We left New Zealand reluctantly. The landscapes are magical, and we really love travelling by campervan.

tree silhouette

But we definitely can’t complain. Our next stop is Fiji!


10 Comments leave one →
  1. July 13, 2013 7:26 am

    Wow! I will have to paint some of these pictures. Beautiful photography Kids! What was the blue squiggily thing with a white shell like thing? Also, Some bathing beauty! Love, Mom

    • July 13, 2013 9:59 pm

      Hi Momma Fran! We were thinking about you painting a lot of the scenes we photographed while we were taking the photos! 🙂 The blue squiggly with white shell thing was a Portuguese Man O’War — stings bad if it touches you! But so beautiful, isn’t it? We will be seeing you and giving you big hugs and kisses in person very very soon!!! ❤ XO Your kids

  2. July 13, 2013 9:09 am

    Hi M + D –

    Great post…NZ looks amazing. Also fantastic Fumi made it out to see you! Michael, glad your toe is all healed up and D, your hair looks blond[ish] in one of the photos…is that right?! I want you to surf around the world FOREVER. xoxo M

    • July 15, 2013 1:53 am

      Hi Melissa! Yes, my hair’s gotten blonde from being in the saltwater and sun all the time. I swear it’s natural! We would love to surf around the world forever, but you would have to come meet up with us. We’ll see you soon!
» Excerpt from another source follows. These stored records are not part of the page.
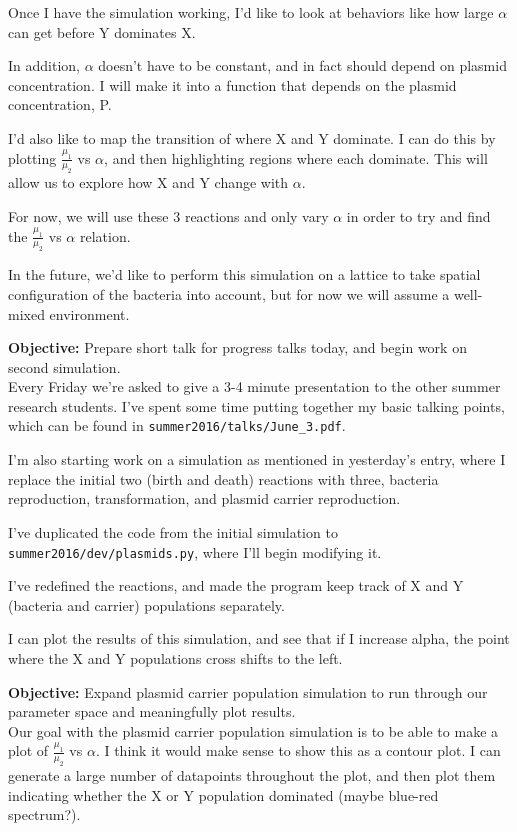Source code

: \documentclass[oneside]{labbook}
\newcommand{\obj}[1]{\textbf{Objective:} #1\\}
\begin{document}
Once I have the simulation working, I'd like to look at behaviors like how large
$\alpha$ can get before Y dominates X.

In addition, $\alpha$ doesn't have to be
constant, and in fact should depend on plasmid concentration. I will make it into
a function that depends on the plasmid concentration, P.

I'd also like to map the transition of where X and Y dominate. I can do this by
plotting $\frac{\mu_1}{\mu_2}$ vs $\alpha$, and then highlighting regions where
each dominate. This will allow us to explore how X and Y change with $\alpha$.

For now, we will use these 3 reactions and only vary $\alpha$ in order to try
and find the $\frac{\mu_1}{\mu_2}$ vs $\alpha$ relation.

In the future, we'd like to perform this simulation on a lattice to take spatial
configuration of the bacteria into account, but for now we will assume a well-mixed
environment.


\obj{Prepare short talk for progress talks today, and begin work on second
simulation.}

Every Friday we're asked to give a 3-4 minute presentation to the other summer
research students. I've spent some time putting together my basic talking points,
which can be found in \texttt{summer2016/talks/June\_3.pdf}.

I'm also starting work on a simulation as mentioned in yesterday's entry, where
I replace the initial two (birth and death) reactions with three, bacteria
reproduction, transformation, and plasmid carrier reproduction.

I've duplicated the code from the initial simulation to
\texttt{summer2016/dev/plasmids.py}, where I'll begin modifying it.

I've redefined the reactions, and made the program keep track of X and Y
(bacteria and carrier) populations separately.

I can plot the results of this simulation, and see that if I increase alpha, the
point where the X and Y populations cross shifts to the left.



\obj{Expand plasmid carrier population simulation to run through our parameter
space and meaningfully plot results.}

Our goal with the plasmid carrier population simulation is to be able to make a
plot of $\frac{\mu_1}{\mu_2}$ vs $\alpha$. I think it would make sense to show
this as a contour plot. I can generate a large number of datapoints throughout
the plot, and then plot them indicating whether the X or Y population dominated
(maybe blue-red spectrum?).
\end{document}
Around end of August/beginning of September in NY? XO

  3. Uncle T permalink
    July 13, 2013 11:40 am

    It’s summer here at 35 Deg C and over 40 with humidex. I saw a lot of warm “woollies|
    in your wonderful photos. The commentary is wonderful as well. The last picture was scary but fun.
    Elizabeth is on Vancouver Island with sister and will be for almost a month. She will get to see Ian and Jen.
    Ian and Jen will be in Toronto for a very short visit with Alex and family and I wil drive down to see them all.
    Then a week at home with my sister and her two grand daughters. Cabin will be vacant for the first time in 35 years. Brother in law and wife have gone home after 2 short weks.
    Lots of time for fish fry and and roasted marsh mallows.
    Really would like to see you both back here but enjoy your amazing trip / adventure.
    much Love
    Uncle T

    • July 13, 2013 9:56 pm

      Wow, that’s warm! Yes, it was winter when we were in NZ. Not as cold as Canada in winter, but we were glad to have the warm woolies! 🙂 We will be undertaking a cross-country US/Canada road trip to visit friends and family throughout late August and September and we will come visit you guys for sure! We’ll email you the approximate dates when we figure out the plans in early August. If you are at home then, it would be so wonderful to spend time with you both again. You are high priority on our visiting list!!! XO M + D

  4. Karen permalink
    July 13, 2013 4:55 pm

    Enjoyed reading all about your travels around New Zealand and seeing your beautiful photography. We, too, had a wonderful time there – not surfing but catching up with my family. It was great bumping into you at Huka Falls. Already looking forward to your next blog post. Take care! Karen

    • July 13, 2013 9:51 pm

      We’re happy we met you guys at Huka, too! Glad to hear you had a good trip, and maybe we’ll see you once we’re back in the mainland US! XO D + M

  5. bencooleyhall permalink
    August 22, 2013 3:14 pm

    Welcome home, friends! I can only imagine how it feels. Ren (5) and I just returned from two weeks of Southwestern desert adventuring, and even that felt like a world apart. If you are anywhere near Rhode Island, I do hope I will get to see you! We do surf here, too (I don’t, but people do, and I will happily give it a go).